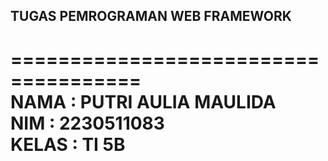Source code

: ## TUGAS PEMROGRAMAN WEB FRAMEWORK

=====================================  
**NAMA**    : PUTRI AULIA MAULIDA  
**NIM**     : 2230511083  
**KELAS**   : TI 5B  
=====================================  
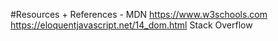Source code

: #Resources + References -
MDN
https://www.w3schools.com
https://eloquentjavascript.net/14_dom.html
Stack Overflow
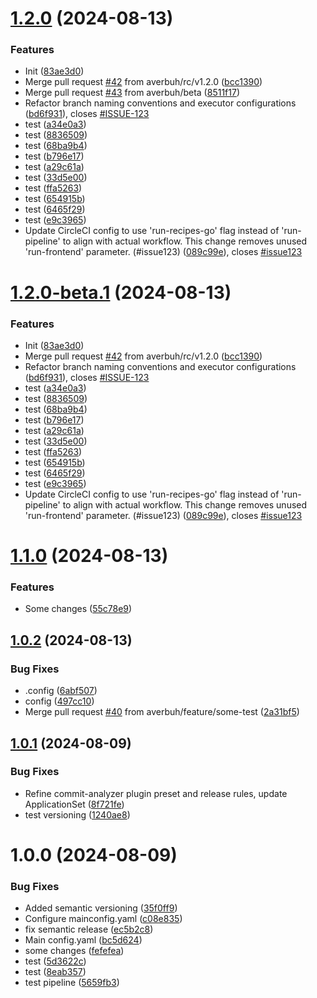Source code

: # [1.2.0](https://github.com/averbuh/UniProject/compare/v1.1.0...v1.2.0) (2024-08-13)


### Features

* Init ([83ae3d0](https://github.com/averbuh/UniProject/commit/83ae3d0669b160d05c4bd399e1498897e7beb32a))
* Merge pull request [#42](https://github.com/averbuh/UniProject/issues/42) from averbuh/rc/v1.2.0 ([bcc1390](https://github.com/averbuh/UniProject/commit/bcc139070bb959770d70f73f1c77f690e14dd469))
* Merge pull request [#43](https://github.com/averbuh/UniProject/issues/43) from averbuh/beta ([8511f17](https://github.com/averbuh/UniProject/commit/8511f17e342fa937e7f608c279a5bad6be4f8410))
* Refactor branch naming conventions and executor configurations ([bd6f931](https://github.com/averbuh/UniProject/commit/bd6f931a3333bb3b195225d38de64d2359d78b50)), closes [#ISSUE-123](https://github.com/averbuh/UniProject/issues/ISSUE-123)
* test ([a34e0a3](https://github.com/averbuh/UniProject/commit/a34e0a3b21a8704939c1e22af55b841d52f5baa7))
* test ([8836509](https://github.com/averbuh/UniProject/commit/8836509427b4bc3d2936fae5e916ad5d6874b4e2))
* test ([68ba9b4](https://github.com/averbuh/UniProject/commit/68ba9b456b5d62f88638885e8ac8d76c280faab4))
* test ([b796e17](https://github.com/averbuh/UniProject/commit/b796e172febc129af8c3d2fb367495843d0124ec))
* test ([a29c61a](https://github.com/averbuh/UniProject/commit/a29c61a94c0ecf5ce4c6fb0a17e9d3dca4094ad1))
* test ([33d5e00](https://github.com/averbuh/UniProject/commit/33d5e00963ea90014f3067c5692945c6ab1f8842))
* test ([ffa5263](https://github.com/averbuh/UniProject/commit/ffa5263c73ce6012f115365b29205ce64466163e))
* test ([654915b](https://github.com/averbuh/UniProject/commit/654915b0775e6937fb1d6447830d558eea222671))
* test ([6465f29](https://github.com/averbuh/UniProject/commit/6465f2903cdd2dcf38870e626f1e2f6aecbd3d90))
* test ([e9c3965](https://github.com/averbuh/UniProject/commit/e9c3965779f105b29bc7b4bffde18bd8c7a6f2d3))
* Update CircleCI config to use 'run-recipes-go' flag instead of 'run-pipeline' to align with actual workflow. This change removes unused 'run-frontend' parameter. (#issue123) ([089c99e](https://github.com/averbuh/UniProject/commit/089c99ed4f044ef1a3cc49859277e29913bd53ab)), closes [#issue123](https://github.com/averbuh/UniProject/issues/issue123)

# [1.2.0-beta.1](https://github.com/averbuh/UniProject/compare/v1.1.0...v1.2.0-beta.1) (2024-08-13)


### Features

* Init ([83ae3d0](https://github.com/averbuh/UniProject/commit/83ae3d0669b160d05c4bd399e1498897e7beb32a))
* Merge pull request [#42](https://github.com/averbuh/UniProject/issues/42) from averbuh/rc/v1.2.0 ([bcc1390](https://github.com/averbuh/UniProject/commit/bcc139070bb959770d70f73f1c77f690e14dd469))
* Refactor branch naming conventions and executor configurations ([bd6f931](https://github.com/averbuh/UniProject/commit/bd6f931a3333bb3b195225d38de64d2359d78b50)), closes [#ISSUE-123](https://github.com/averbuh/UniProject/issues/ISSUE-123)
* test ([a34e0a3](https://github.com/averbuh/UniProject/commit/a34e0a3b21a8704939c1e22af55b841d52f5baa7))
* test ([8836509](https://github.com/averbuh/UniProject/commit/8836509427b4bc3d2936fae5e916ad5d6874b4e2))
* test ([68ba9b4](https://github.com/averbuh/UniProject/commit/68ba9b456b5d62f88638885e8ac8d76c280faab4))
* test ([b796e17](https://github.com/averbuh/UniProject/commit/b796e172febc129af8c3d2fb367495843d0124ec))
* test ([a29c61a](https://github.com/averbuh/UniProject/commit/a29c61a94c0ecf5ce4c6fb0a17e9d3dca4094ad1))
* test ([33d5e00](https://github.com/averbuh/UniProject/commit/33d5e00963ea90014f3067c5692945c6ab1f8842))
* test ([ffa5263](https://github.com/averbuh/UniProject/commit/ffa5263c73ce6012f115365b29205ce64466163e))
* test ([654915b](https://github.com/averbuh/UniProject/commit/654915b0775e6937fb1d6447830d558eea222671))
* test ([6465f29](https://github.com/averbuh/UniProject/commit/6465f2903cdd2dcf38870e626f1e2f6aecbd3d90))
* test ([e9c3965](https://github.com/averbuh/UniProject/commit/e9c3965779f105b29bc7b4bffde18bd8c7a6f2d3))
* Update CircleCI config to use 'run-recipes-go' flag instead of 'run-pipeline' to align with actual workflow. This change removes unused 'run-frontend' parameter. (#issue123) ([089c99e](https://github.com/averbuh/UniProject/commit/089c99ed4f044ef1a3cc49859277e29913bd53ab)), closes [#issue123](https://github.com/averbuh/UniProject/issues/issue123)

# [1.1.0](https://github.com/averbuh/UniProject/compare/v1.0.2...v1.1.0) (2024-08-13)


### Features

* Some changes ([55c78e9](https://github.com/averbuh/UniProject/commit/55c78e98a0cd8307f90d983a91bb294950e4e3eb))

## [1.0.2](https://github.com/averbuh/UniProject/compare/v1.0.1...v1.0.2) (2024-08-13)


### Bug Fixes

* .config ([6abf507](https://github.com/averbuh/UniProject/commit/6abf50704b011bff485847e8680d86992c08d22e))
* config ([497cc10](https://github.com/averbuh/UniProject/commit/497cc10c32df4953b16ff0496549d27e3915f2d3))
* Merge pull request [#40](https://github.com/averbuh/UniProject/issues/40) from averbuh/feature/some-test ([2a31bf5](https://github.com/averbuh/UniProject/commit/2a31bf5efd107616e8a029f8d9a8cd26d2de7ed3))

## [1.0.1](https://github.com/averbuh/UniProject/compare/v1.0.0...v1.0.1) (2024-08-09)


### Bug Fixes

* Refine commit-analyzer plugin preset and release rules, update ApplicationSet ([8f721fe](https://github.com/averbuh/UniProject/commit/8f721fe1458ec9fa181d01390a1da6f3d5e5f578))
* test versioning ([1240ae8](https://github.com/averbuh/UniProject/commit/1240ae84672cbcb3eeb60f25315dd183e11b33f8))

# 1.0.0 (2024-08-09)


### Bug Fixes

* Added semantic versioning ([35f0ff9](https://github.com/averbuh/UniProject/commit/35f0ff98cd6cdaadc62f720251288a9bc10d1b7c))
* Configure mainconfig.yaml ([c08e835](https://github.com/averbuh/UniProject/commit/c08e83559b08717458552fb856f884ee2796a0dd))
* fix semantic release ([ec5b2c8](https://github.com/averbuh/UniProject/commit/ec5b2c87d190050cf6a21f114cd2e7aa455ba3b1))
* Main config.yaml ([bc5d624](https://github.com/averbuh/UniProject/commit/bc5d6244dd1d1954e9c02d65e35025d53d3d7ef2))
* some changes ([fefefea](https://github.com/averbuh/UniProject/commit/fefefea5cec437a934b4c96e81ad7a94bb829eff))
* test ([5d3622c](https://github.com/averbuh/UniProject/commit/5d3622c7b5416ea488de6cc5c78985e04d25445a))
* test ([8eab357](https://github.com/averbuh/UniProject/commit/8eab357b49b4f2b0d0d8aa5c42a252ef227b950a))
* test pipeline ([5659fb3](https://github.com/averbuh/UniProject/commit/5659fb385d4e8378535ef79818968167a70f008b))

──────

All that is needed is an exact copy of the entries above, minus the pictures.

Source code

: ## TUGAS PEMROGRAMAN WEB FRAMEWORK

=====================================  
**NAMA**    : PUTRI AULIA MAULIDA  
**NIM**     : 2230511083  
**KELAS**   : TI 5B  
=====================================  
Source code

: #Resources + References -
MDN
https://www.w3schools.com
https://eloquentjavascript.net/14_dom.html
Stack Overflow
Source code

: # [1.2.0](https://github.com/averbuh/UniProject/compare/v1.1.0...v1.2.0) (2024-08-13)


### Features

* Init ([83ae3d0](https://github.com/averbuh/UniProject/commit/83ae3d0669b160d05c4bd399e1498897e7beb32a))
* Merge pull request [#42](https://github.com/averbuh/UniProject/issues/42) from averbuh/rc/v1.2.0 ([bcc1390](https://github.com/averbuh/UniProject/commit/bcc139070bb959770d70f73f1c77f690e14dd469))
* Merge pull request [#43](https://github.com/averbuh/UniProject/issues/43) from averbuh/beta ([8511f17](https://github.com/averbuh/UniProject/commit/8511f17e342fa937e7f608c279a5bad6be4f8410))
* Refactor branch naming conventions and executor configurations ([bd6f931](https://github.com/averbuh/UniProject/commit/bd6f931a3333bb3b195225d38de64d2359d78b50)), closes [#ISSUE-123](https://github.com/averbuh/UniProject/issues/ISSUE-123)
* test ([a34e0a3](https://github.com/averbuh/UniProject/commit/a34e0a3b21a8704939c1e22af55b841d52f5baa7))
* test ([8836509](https://github.com/averbuh/UniProject/commit/8836509427b4bc3d2936fae5e916ad5d6874b4e2))
* test ([68ba9b4](https://github.com/averbuh/UniProject/commit/68ba9b456b5d62f88638885e8ac8d76c280faab4))
* test ([b796e17](https://github.com/averbuh/UniProject/commit/b796e172febc129af8c3d2fb367495843d0124ec))
* test ([a29c61a](https://github.com/averbuh/UniProject/commit/a29c61a94c0ecf5ce4c6fb0a17e9d3dca4094ad1))
* test ([33d5e00](https://github.com/averbuh/UniProject/commit/33d5e00963ea90014f3067c5692945c6ab1f8842))
* test ([ffa5263](https://github.com/averbuh/UniProject/commit/ffa5263c73ce6012f115365b29205ce64466163e))
* test ([654915b](https://github.com/averbuh/UniProject/commit/654915b0775e6937fb1d6447830d558eea222671))
* test ([6465f29](https://github.com/averbuh/UniProject/commit/6465f2903cdd2dcf38870e626f1e2f6aecbd3d90))
* test ([e9c3965](https://github.com/averbuh/UniProject/commit/e9c3965779f105b29bc7b4bffde18bd8c7a6f2d3))
* Update CircleCI config to use 'run-recipes-go' flag instead of 'run-pipeline' to align with actual workflow. This change removes unused 'run-frontend' parameter. (#issue123) ([089c99e](https://github.com/averbuh/UniProject/commit/089c99ed4f044ef1a3cc49859277e29913bd53ab)), closes [#issue123](https://github.com/averbuh/UniProject/issues/issue123)

# [1.2.0-beta.1](https://github.com/averbuh/UniProject/compare/v1.1.0...v1.2.0-beta.1) (2024-08-13)


### Features

* Init ([83ae3d0](https://github.com/averbuh/UniProject/commit/83ae3d0669b160d05c4bd399e1498897e7beb32a))
* Merge pull request [#42](https://github.com/averbuh/UniProject/issues/42) from averbuh/rc/v1.2.0 ([bcc1390](https://github.com/averbuh/UniProject/commit/bcc139070bb959770d70f73f1c77f690e14dd469))
* Refactor branch naming conventions and executor configurations ([bd6f931](https://github.com/averbuh/UniProject/commit/bd6f931a3333bb3b195225d38de64d2359d78b50)), closes [#ISSUE-123](https://github.com/averbuh/UniProject/issues/ISSUE-123)
* test ([a34e0a3](https://github.com/averbuh/UniProject/commit/a34e0a3b21a8704939c1e22af55b841d52f5baa7))
* test ([8836509](https://github.com/averbuh/UniProject/commit/8836509427b4bc3d2936fae5e916ad5d6874b4e2))
* test ([68ba9b4](https://github.com/averbuh/UniProject/commit/68ba9b456b5d62f88638885e8ac8d76c280faab4))
* test ([b796e17](https://github.com/averbuh/UniProject/commit/b796e172febc129af8c3d2fb367495843d0124ec))
* test ([a29c61a](https://github.com/averbuh/UniProject/commit/a29c61a94c0ecf5ce4c6fb0a17e9d3dca4094ad1))
* test ([33d5e00](https://github.com/averbuh/UniProject/commit/33d5e00963ea90014f3067c5692945c6ab1f8842))
* test ([ffa5263](https://github.com/averbuh/UniProject/commit/ffa5263c73ce6012f115365b29205ce64466163e))
* test ([654915b](https://github.com/averbuh/UniProject/commit/654915b0775e6937fb1d6447830d558eea222671))
* test ([6465f29](https://github.com/averbuh/UniProject/commit/6465f2903cdd2dcf38870e626f1e2f6aecbd3d90))
* test ([e9c3965](https://github.com/averbuh/UniProject/commit/e9c3965779f105b29bc7b4bffde18bd8c7a6f2d3))
* Update CircleCI config to use 'run-recipes-go' flag instead of 'run-pipeline' to align with actual workflow. This change removes unused 'run-frontend' parameter. (#issue123) ([089c99e](https://github.com/averbuh/UniProject/commit/089c99ed4f044ef1a3cc49859277e29913bd53ab)), closes [#issue123](https://github.com/averbuh/UniProject/issues/issue123)

# [1.1.0](https://github.com/averbuh/UniProject/compare/v1.0.2...v1.1.0) (2024-08-13)


### Features

* Some changes ([55c78e9](https://github.com/averbuh/UniProject/commit/55c78e98a0cd8307f90d983a91bb294950e4e3eb))

## [1.0.2](https://github.com/averbuh/UniProject/compare/v1.0.1...v1.0.2) (2024-08-13)


### Bug Fixes

* .config ([6abf507](https://github.com/averbuh/UniProject/commit/6abf50704b011bff485847e8680d86992c08d22e))
* config ([497cc10](https://github.com/averbuh/UniProject/commit/497cc10c32df4953b16ff0496549d27e3915f2d3))
* Merge pull request [#40](https://github.com/averbuh/UniProject/issues/40) from averbuh/feature/some-test ([2a31bf5](https://github.com/averbuh/UniProject/commit/2a31bf5efd107616e8a029f8d9a8cd26d2de7ed3))

## [1.0.1](https://github.com/averbuh/UniProject/compare/v1.0.0...v1.0.1) (2024-08-09)


### Bug Fixes

* Refine commit-analyzer plugin preset and release rules, update ApplicationSet ([8f721fe](https://github.com/averbuh/UniProject/commit/8f721fe1458ec9fa181d01390a1da6f3d5e5f578))
* test versioning ([1240ae8](https://github.com/averbuh/UniProject/commit/1240ae84672cbcb3eeb60f25315dd183e11b33f8))

# 1.0.0 (2024-08-09)


### Bug Fixes

* Added semantic versioning ([35f0ff9](https://github.com/averbuh/UniProject/commit/35f0ff98cd6cdaadc62f720251288a9bc10d1b7c))
* Configure mainconfig.yaml ([c08e835](https://github.com/averbuh/UniProject/commit/c08e83559b08717458552fb856f884ee2796a0dd))
* fix semantic release ([ec5b2c8](https://github.com/averbuh/UniProject/commit/ec5b2c87d190050cf6a21f114cd2e7aa455ba3b1))
* Main config.yaml ([bc5d624](https://github.com/averbuh/UniProject/commit/bc5d6244dd1d1954e9c02d65e35025d53d3d7ef2))
* some changes ([fefefea](https://github.com/averbuh/UniProject/commit/fefefea5cec437a934b4c96e81ad7a94bb829eff))
* test ([5d3622c](https://github.com/averbuh/UniProject/commit/5d3622c7b5416ea488de6cc5c78985e04d25445a))
* test ([8eab357](https://github.com/averbuh/UniProject/commit/8eab357b49b4f2b0d0d8aa5c42a252ef227b950a))
* test pipeline ([5659fb3](https://github.com/averbuh/UniProject/commit/5659fb385d4e8378535ef79818968167a70f008b))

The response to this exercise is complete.